Doubtless remembering the old man who walked in the parades. Not exactly a
figure embodying power.
    "What is it?" Owen asked, running up. He skidded
to a halt and looked over my shoulder at the stone and its infernal decoration.
"Ah. Oh ... huh."
    "You are a man of culture and insight, Justicar. What
do you make of it?"
    "You did not speak of scions of the Betrayer, though
we all suspected they were the power behind the attack."
    "Suspected," I said, nodding. "But
unknown."
    "We can lay that to rest, it seems. How did it get
here?"
    I craned my neck to look up at the elevated track. The
damaged car had been removed, and the twisted support towers were being
rebuilt. The tracks themselves looked solid enough.
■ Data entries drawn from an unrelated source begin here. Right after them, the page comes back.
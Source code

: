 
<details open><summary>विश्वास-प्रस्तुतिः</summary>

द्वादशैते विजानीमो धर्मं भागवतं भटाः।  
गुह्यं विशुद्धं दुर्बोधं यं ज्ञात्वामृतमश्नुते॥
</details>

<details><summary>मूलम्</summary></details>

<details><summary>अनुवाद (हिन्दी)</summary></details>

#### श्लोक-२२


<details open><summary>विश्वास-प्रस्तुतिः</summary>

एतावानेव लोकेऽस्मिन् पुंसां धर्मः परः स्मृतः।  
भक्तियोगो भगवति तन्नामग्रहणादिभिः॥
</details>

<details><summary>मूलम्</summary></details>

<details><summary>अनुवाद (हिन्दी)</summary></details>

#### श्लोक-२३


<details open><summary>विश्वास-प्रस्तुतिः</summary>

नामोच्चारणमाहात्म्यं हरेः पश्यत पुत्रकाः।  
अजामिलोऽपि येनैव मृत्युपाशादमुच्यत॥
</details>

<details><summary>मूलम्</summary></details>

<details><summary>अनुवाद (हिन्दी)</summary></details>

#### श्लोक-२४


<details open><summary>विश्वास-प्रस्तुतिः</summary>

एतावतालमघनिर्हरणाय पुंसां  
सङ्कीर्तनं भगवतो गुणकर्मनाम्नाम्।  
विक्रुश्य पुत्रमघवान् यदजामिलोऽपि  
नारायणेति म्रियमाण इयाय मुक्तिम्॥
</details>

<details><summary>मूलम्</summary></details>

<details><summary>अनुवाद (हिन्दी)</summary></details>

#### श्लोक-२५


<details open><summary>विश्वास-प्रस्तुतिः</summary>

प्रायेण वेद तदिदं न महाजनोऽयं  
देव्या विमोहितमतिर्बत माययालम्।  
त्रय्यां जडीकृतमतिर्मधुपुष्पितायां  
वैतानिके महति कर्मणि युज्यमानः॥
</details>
    "A fight," I said. "The icon gets ripped off
in the heat of battle."
    "When, though? You stated that the Fratriarch was
locked away in a column of steel, and the coldmen could not break him out. Then
you returned and he was gone. They were all gone."
    "They didn't break him out." I stood, looking
around at the damage of the square, seeing lines of force and advance in the
arrangement of wreckage. "He fought his way free. There was a body in the
door of the car. I never really thought about how it got there."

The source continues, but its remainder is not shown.